Aquele "paraíso" original, na visão da psicanalista, fala daquela sensação de completude total do bebê, onde ele se sente um só com a mãe, como se o mundo girasse ao seu redor sem atrito. É um Éden particular, movido pela satisfação imediata, sem espaço para a frustração. Morder o fruto do conhecimento, nesse instante inicial, significa o baque de perceber que não é bem assim, que existe uma separação, que as coisas faltam e que nem tudo é só alegria. A mãe, antes vista como uma fada madrinha onipotente, se revela alguém à parte, com suas próprias necessidades e limites. Essa primeira dentada na maçã da realidade infantil é, sem dúvida, um chute para fora daquele paraíso de união.


Só que a sabedoria de Klein não para nessa primeira perda. A vida inteira a gente vai trombando com "frutos do conhecimento" que nos tiram de outros "paraísos" que a gente tinha construído. Cada vez que entendemos algo novo sobre nós, sobre os outros ou sobre o mundo, rola uma perda de alguma ilusão, de uma crença que nos dava segurança, de uma idealização que nos protegia.


Pensa na adolescência, por exemplo, com aquele despertar da sexualidade e a confusão dos relacionamentos. O paraíso da infância sem grandes preocupações e com as certezas da família se esvai quando a gente prova o gosto agridoce da autonomia e da responsabilidade individual. As primeiras paixões, com seus inevitáveis tombos, nos jogam para fora do paraíso daquela fantasia romântica pura.

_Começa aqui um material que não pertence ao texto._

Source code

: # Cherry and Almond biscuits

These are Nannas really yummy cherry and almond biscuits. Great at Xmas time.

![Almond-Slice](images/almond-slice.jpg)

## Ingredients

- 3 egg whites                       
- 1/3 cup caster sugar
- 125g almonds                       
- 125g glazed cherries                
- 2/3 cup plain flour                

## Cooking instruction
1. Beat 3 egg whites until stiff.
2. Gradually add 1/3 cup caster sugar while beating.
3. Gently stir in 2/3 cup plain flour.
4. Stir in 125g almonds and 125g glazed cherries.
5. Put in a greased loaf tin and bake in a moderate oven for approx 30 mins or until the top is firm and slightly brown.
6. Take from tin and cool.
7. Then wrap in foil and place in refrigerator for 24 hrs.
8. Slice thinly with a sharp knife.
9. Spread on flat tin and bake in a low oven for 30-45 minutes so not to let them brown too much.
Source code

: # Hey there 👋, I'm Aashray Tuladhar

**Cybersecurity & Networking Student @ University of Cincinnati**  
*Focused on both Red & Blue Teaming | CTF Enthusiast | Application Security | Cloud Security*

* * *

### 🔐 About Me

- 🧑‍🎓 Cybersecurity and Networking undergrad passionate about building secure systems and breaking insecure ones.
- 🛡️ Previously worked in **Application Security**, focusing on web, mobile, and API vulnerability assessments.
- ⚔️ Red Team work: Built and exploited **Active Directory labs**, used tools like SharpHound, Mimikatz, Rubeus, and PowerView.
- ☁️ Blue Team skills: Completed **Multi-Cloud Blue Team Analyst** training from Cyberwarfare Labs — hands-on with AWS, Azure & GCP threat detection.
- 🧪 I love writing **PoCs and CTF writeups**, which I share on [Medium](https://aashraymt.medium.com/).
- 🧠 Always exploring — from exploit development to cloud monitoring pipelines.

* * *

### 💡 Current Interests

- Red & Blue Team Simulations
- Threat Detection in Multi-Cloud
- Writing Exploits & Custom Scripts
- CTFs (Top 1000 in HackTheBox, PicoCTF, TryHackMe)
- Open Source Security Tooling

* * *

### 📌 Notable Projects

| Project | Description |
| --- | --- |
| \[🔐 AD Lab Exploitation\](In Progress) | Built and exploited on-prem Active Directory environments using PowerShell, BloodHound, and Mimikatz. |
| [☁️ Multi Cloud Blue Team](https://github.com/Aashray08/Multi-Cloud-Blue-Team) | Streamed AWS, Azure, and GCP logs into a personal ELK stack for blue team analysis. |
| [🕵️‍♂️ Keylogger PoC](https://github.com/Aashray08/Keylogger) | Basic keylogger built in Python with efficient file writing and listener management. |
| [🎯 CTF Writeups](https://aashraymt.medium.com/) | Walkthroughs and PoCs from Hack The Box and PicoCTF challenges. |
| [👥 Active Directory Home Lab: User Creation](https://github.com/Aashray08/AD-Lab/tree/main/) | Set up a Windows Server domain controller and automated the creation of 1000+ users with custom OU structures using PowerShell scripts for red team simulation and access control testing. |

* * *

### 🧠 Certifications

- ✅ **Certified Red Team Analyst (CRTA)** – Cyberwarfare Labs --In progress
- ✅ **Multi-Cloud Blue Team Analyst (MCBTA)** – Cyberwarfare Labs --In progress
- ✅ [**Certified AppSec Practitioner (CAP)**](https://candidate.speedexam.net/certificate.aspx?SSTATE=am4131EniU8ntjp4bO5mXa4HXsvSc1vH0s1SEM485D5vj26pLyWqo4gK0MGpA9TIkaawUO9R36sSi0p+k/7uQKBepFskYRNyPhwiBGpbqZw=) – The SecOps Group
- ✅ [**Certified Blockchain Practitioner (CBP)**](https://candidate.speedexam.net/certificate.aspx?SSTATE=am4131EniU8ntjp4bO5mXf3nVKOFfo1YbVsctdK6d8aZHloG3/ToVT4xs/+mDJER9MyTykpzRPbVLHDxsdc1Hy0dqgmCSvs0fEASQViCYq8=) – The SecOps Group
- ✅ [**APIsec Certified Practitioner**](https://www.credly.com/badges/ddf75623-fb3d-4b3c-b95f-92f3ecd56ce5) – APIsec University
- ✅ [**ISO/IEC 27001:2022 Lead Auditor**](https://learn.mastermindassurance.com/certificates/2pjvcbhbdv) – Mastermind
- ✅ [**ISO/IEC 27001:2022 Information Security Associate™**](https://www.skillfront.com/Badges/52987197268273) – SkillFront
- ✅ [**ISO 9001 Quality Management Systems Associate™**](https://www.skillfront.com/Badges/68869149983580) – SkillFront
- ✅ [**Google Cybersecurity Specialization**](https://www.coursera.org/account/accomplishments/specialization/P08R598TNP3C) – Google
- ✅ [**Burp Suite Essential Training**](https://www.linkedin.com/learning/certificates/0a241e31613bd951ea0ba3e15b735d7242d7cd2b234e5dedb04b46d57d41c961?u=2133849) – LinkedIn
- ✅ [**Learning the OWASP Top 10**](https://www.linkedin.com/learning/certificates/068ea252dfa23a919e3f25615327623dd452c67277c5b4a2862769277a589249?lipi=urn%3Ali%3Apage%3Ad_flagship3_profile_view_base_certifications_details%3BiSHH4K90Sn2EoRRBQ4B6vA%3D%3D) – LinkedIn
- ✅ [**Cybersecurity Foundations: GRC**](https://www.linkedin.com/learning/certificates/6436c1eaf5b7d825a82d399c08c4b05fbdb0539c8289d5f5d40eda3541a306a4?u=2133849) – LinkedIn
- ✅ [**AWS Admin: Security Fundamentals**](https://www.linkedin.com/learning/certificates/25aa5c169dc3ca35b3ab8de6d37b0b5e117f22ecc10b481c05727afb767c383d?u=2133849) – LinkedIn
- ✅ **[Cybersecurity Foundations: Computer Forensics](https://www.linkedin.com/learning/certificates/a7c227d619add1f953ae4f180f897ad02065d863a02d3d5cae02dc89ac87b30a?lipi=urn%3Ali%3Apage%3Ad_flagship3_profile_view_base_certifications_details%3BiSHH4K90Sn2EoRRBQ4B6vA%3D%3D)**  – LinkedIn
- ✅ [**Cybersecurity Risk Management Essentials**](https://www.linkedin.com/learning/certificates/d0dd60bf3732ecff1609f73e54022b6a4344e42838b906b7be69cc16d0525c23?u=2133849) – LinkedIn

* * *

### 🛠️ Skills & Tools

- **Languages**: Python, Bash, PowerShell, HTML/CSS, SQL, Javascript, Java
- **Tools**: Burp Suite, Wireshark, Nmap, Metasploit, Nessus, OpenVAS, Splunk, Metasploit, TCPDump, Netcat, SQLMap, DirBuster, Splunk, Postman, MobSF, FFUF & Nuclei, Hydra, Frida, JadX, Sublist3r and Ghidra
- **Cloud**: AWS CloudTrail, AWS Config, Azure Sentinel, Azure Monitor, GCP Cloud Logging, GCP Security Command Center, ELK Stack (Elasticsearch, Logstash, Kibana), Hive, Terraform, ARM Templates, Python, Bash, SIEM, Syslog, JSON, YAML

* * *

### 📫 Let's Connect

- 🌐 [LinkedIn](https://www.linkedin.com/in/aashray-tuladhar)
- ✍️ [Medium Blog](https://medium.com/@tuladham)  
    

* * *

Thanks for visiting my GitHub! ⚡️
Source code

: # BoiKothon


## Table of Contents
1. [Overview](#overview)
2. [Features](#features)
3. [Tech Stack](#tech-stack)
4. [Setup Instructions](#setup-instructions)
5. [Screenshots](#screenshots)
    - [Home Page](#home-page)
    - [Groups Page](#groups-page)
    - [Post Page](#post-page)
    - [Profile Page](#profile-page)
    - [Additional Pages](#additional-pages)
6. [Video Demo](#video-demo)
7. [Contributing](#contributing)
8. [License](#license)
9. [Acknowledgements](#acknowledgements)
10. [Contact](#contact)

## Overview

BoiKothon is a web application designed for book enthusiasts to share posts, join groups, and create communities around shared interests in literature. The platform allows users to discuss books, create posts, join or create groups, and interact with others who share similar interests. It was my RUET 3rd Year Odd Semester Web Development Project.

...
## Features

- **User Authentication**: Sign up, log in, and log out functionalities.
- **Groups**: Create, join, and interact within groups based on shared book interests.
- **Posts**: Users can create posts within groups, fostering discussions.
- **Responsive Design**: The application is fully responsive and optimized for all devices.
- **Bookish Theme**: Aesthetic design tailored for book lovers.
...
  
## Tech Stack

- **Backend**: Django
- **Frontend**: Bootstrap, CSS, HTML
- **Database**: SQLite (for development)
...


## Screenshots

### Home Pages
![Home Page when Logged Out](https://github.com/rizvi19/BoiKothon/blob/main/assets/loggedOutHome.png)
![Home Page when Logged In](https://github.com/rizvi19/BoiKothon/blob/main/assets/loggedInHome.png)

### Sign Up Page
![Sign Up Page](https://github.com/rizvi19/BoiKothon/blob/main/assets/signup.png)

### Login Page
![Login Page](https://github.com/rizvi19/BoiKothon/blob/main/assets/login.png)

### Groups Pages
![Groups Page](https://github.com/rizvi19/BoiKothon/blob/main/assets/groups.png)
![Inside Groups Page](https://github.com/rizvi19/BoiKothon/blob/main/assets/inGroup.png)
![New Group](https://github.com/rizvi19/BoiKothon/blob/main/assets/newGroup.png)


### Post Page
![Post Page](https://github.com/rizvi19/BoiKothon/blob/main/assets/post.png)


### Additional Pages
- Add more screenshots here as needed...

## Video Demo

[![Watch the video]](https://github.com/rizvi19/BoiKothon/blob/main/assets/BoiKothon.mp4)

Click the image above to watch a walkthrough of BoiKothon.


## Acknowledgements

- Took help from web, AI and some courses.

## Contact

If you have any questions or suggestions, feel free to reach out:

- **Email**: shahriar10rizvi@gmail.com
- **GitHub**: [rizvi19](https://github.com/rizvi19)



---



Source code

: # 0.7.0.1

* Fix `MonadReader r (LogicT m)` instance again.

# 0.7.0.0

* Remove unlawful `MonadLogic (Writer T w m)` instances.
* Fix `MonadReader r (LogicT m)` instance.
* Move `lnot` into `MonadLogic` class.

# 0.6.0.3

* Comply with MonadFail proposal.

Na vida adulta, a luta na profissão, a formação de uma família, o enfrentamento das perdas e das frustrações são tudo mordidas em frutos que nos afastam de paraísos imaginados. A busca por um bom emprego nos coloca diante da competição e da injustiça, quebrando o paraíso da meritocracia perfeita. Ter filhos nos tira daquele paraíso da liberdade sem amarras. Envelhecer nos arranca do paraíso da juventude eterna.


O que é bonito e ao mesmo tempo doloroso na visão de Klein é essa certeza de que não tem volta. Não dá para voltar para aquele Éden perdido, seja ele a união total com a mãe, a inocência da infância ou qualquer outra fantasia que a gente tenha criado. O conhecimento, mesmo quando dói, é um caminho sem retorno.


Só que essa expulsão não precisa ser só uma coisa ruim. Se aquele paraíso perdido era meio que uma bolha de ilusão e de falta de alguma coisa, a caminhada pelo conhecimento, mesmo com os perrengues e as perdas, nos leva a entender melhor a realidade e a nós mesmos. A dor de se separar da mãe no começo, por exemplo, é fundamental para a gente virar um indivíduo com suas próprias características e para conseguir ter relações mais maduras.


Então, essa frase de Klein nos faz pensar sobre como o conhecimento é uma faca de dois gumes. Ele nos tira de um lugar de conforto que, no fundo, era uma mentira, mas nos aproxima de uma verdade mais complexa e que pode nos enriquecer de verdade. Cada "expulsão" é, no fim das contas, um chamado para crescer, para se adaptar e para construir novos "paraísos" – talvez menos perfeitos, mas com certeza mais fortes e ligados à vida real. O sabor azedo da maçã do conhecimento é o preço que a gente paga por ser humano e estar sempre mudando.